What to do: Report each line of the entries that includes "Atom" by copying it.
[[ Raw data, beginning ]]
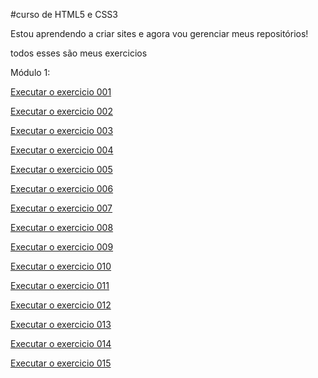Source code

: #curso de HTML5 e CSS3

Estou aprendendo a criar sites e agora vou gerenciar meus repositórios!

todos esses são meus exercicios

Módulo 1:

 <a href="https://gustavocarvalhorodrigues.github.io/html-css/modulo 1/exercicios/ex001/index.html">Executar o exercicio 001</a>

 <a href="https://gustavocarvalhorodrigues.github.io/html-css/modulo 1/exercicios/ex002/index.html">Executar o exercicio 002

 <a href="https://gustavocarvalhorodrigues.github.io/html-css/modulo 1/exercicios/ex003/index.html">Executar o exercicio 003

 <a href="https://gustavocarvalhorodrigues.github.io/html-css/modulo 1/exercicios/ex004/index.html">Executar o exercicio 004

 <a href="https://gustavocarvalhorodrigues.github.io/html-css/modulo 1/exercicios/ex005/index.html">Executar o exercicio 005

 <a href="https://gustavocarvalhorodrigues.github.io/html-css/modulo 1/exercicios/ex006/index.html">Executar o exercicio 006

 <a href="https://gustavocarvalhorodrigues.github.io/html-css/modulo 1/exercicios/ex007/index.html">Executar o exercicio 007

 <a href="https://gustavocarvalhorodrigues.github.io/html-css/modulo 1/exercicios/ex008/index.html">Executar o exercicio 008

 <a href="https://gustavocarvalhorodrigues.github.io/html-css/modulo 1/exercicios/ex009/index.html">Executar o exercicio 009

 <a href="https://gustavocarvalhorodrigues.github.io/html-css/modulo 1/exercicios/ex010/index.html">Executar o exercicio 010

 <a href="https://gustavocarvalhorodrigues.github.io/html-css/modulo 1/exercicios/ex011/index.html">Executar o exercicio 011

 <a href="https://gustavocarvalhorodrigues.github.io/html-css/modulo 1/exercicios/ex012/index.html">Executar o exercicio 012

 <a href="https://gustavocarvalhorodrigues.github.io/html-css/modulo 1/exercicios/ex013/index.html">Executar o exercicio 013

 <a href="https://gustavocarvalhorodrigues.github.io/html-css/modulo 1/exercicios/ex014/index.html">Executar o exercicio 014

 <a href="https://gustavocarvalhorodrigues.github.io/html-css/modulo 1/exercicios/ex015/index.html">Executar o exercicio 015
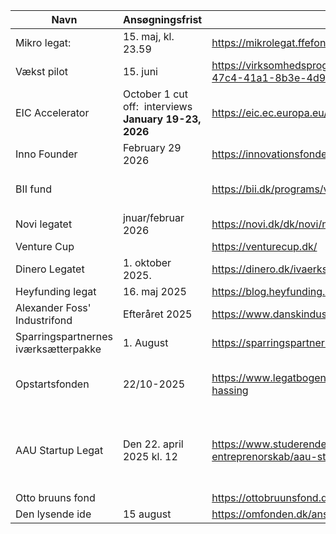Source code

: 

| Navn                                 | Ansøgningsfrist                                        | Link                                                                                                    | Note                                    |
| ------------------------------------ | ------------------------------------------------------ | ------------------------------------------------------------------------------------------------------- | --------------------------------------- |
| Mikro legat: <br>                    | 15. maj, kl. 23.59                                     | https://mikrolegat.ffefonden.dk/sog-stotte/mikrolegat-ansogning/                                        |                                         |
| Vækst pilot                          | 15. juni                                               | https://virksomhedsprogrammet.dk/content/ydelser/smvvaekstpilot/2709ac5e-47c4-41a1-8b3e-4d920ce92228/   |                                         |
| EIC Accelerator                      | October 1 cut off:  interviews **January 19-23, 2026** | https://eic.ec.europa.eu/eic-funding-opportunities/eic-accelerator_en                                   |                                         |
| Inno Founder                         | February 29 2026                                       | https://innovationsfonden.dk/en/p/innofounder                                                           |                                         |
| BII fund                             |                                                        | https://bii.dk/programs/venturelab/                                                                     | Nok lidt et stretch                     |
| Novi legatet                         | jnuar/februar 2026                                     | https://novi.dk/dk/novi/novi-legatet                                                                    |                                         |
| Venture Cup                          |                                                        | https://venturecup.dk/                                                                                  |                                         |
| Dinero Legatet                       | 1. oktober 2025.                                       | https://dinero.dk/ivaerksaetterlegat/#Ans%C3%B8g-ivaerksaetterlegat                                     |                                         |
| Heyfunding legat                     | 16. maj 2025                                           | https://blog.heyfunding.dk/blog/heyfunding-legatet                                                      |                                         |
| Alexander Foss' Industrifond         | Efteråret 2025                                         | https://www.danskindustri.dk/om-di/hvad-er-di/di-fonde/alexander-foss/                                  |                                         |
| Sparringspartnernes iværksætterpakke | 1. August                                              | https://sparringspartnerne.dk/ivaerksaetterpakke/                                                       |                                         |
| Opstartsfonden                       | 22/10-2025                                             | https://www.legatbogen.dk/fonden-for-informationsteknologi--vester-hassing                              | Vi skal have CVR i aalborg              |
| AAU Startup Legat                    | Den 22. april 2025 kl. 12                              | https://www.studerende.aau.dk/valg-undervejs-og-job/ivaerksaetteri-og-entreprenorskab/aau-startup-legat | Vi skal have taget: AAU Startup Program |
| Otto bruuns fond                     |                                                        | https://ottobruunsfond.dk/ansoeg/stoetteomraader/                                                       |                                         |
| Den lysende ide                      | 15 august                                              | https://omfonden.dk/ansoegning/                                                                         |                                         |
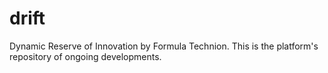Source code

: # drift
Dynamic Reserve of Innovation by Formula Technion. This is the platform's repository of ongoing developments.
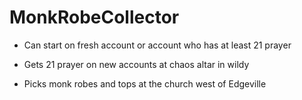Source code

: # MonkRobeCollector
* Can start on fresh account or account who has at least 21 prayer

* Gets 21 prayer on new accounts at chaos altar in wildy
* Picks monk robes and tops at the church west of Edgeville
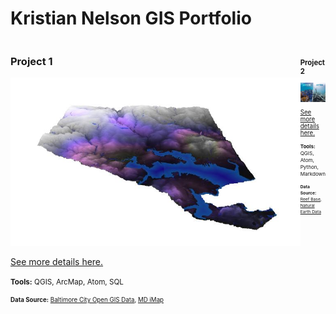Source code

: Kristian Nelson GIS Portfolio
=============================

<!--This is the first row of projects -->
<div style="display:table-row; width:100%; table-layout: fixed">
<div style="display: table-cell; width:500px; margin-right:1px" markdown="1">
 
### Project 1 

![](project1/3dmapv2.jpg)

[See more details here.](https://kristiannelson.github.io/project1/project_1.html)

<small>__Tools:__ QGIS, ArcMap, Atom, SQL

<small>__Data Source:__ [Baltimore City Open GIS Data](http://gis-baltimore.opendata.arcgis.com/),
 [MD iMap](https://imap.maryland.gov/Pages/lidar-dem-download-files.aspx)


</div>

<div style="display: table-cell; width:500px" markdown="1">

### Project 2

![](project2/coral21.jpg)

[See more details here.](https://kristiannelson.github.io/project2/project2.html)


<small>__Tools:__ QGIS, Atom, Python, Markdown

<small>__Data Source:__ [Reef Base](http://www.reefbase.org/main.aspx),
[Natural Earth Data](https://www.naturalearthdata.com/downloads/50m-raster-data/)

</div>

<div style="display: table-cell; width:500px" markdown="1">
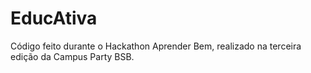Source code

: # EducAtiva

Código feito durante o Hackathon Aprender Bem, realizado na terceira edição da Campus Party BSB. 
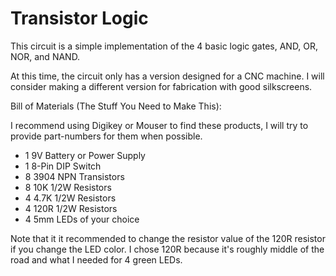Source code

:# Transistor Logic
This circuit is a simple implementation of the 4 basic logic gates, AND, OR, NOR, and NAND.

At this time, the circuit only has a version designed for a CNC machine. I will consider making a different version for fabrication with good silkscreens.

Bill of Materials (The Stuff You Need to Make This):

I recommend using Digikey or Mouser to find these products, I will try to provide part-numbers for them when possible.

* 1 9V Battery or Power Supply
* 1 8-Pin DIP Switch
* 8 3904 NPN Transistors
* 8 10K 1/2W Resistors
* 4 4.7K 1/2W Resistors
* 4 120R 1/2W Resistors
* 4 5mm LEDs of your choice

Note that it it recommended to change the resistor value of the 120R resistor if you change the LED color. I chose 120R because it's roughly middle of the road and what I needed for 4 green LEDs.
[[ Raw data, end ]]
Response to the exercise:
<small>__Tools:__ QGIS, ArcMap, Atom, SQL
<small>__Tools:__ QGIS, Atom, Python, Markdown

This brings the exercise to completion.